Work to complete - Starting with the first line below, extract each line through the one that contains "Gift Mission 10", inclusive, excluding pictures.

Given data -
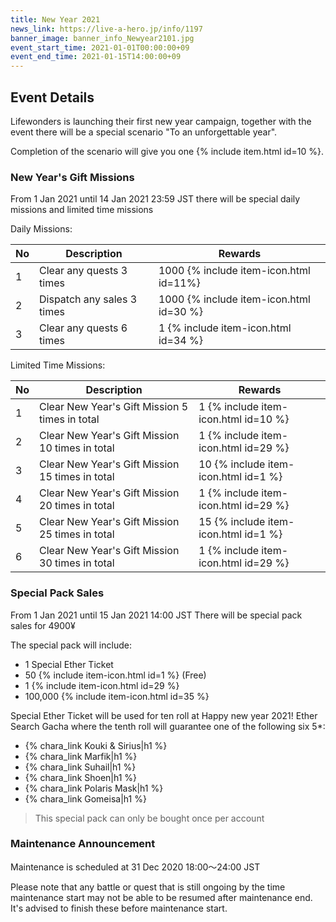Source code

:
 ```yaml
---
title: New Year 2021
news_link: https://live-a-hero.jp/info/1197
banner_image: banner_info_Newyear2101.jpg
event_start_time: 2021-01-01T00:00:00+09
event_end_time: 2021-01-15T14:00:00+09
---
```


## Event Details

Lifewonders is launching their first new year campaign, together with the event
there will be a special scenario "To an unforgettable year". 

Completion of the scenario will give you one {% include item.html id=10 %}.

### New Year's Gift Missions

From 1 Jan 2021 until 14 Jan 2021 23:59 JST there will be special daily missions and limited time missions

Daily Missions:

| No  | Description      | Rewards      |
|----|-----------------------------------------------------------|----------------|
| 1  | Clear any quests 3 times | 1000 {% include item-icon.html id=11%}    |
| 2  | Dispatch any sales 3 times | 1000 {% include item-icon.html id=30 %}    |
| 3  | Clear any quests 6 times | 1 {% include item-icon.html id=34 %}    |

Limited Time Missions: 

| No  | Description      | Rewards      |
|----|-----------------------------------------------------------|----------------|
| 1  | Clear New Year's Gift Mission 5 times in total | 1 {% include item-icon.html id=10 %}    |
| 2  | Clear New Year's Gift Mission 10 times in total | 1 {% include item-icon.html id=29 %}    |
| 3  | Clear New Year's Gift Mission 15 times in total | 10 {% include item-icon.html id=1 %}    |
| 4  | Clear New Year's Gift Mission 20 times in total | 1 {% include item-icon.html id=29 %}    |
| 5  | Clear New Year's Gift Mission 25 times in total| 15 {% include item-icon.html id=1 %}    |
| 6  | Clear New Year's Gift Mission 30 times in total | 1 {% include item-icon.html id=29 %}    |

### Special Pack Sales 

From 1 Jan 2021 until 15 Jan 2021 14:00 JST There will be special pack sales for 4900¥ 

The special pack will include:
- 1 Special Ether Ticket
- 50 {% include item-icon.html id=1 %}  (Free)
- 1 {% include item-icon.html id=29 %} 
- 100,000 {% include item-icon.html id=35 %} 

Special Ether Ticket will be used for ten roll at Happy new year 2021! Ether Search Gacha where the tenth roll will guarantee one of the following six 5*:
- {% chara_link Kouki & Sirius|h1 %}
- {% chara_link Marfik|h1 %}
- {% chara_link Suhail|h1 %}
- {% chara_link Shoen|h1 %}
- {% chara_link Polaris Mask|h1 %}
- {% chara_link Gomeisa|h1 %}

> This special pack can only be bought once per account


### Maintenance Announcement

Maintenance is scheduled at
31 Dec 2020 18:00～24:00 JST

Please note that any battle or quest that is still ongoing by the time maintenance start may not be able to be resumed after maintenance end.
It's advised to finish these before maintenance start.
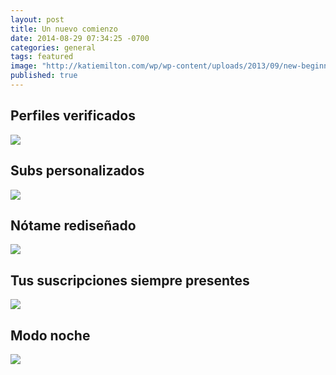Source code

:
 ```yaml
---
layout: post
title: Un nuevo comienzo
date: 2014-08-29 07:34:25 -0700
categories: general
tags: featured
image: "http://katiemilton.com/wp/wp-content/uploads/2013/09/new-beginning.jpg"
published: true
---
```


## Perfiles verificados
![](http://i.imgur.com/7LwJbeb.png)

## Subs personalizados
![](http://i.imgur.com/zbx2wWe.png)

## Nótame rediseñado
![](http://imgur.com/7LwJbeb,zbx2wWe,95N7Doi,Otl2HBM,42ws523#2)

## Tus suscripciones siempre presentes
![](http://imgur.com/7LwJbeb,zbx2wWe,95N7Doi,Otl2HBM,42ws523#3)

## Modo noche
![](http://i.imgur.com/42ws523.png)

Task answer -
Source code

:
 ```yaml
---
title: New Year 2021
news_link: https://live-a-hero.jp/info/1197
banner_image: banner_info_Newyear2101.jpg
event_start_time: 2021-01-01T00:00:00+09
event_end_time: 2021-01-15T14:00:00+09
---
```


## Event Details

Lifewonders is launching their first new year campaign, together with the event
there will be a special scenario "To an unforgettable year". 

Completion of the scenario will give you one {% include item.html id=10 %}.

### New Year's Gift Missions

From 1 Jan 2021 until 14 Jan 2021 23:59 JST there will be special daily missions and limited time missions

Daily Missions:

| No  | Description      | Rewards      |
|----|-----------------------------------------------------------|----------------|
| 1  | Clear any quests 3 times | 1000 {% include item-icon.html id=11%}    |
| 2  | Dispatch any sales 3 times | 1000 {% include item-icon.html id=30 %}    |
| 3  | Clear any quests 6 times | 1 {% include item-icon.html id=34 %}    |

Limited Time Missions: 

| No  | Description      | Rewards      |
|----|-----------------------------------------------------------|----------------|
| 1  | Clear New Year's Gift Mission 5 times in total | 1 {% include item-icon.html id=10 %}    |
| 2  | Clear New Year's Gift Mission 10 times in total | 1 {% include item-icon.html id=29 %}    |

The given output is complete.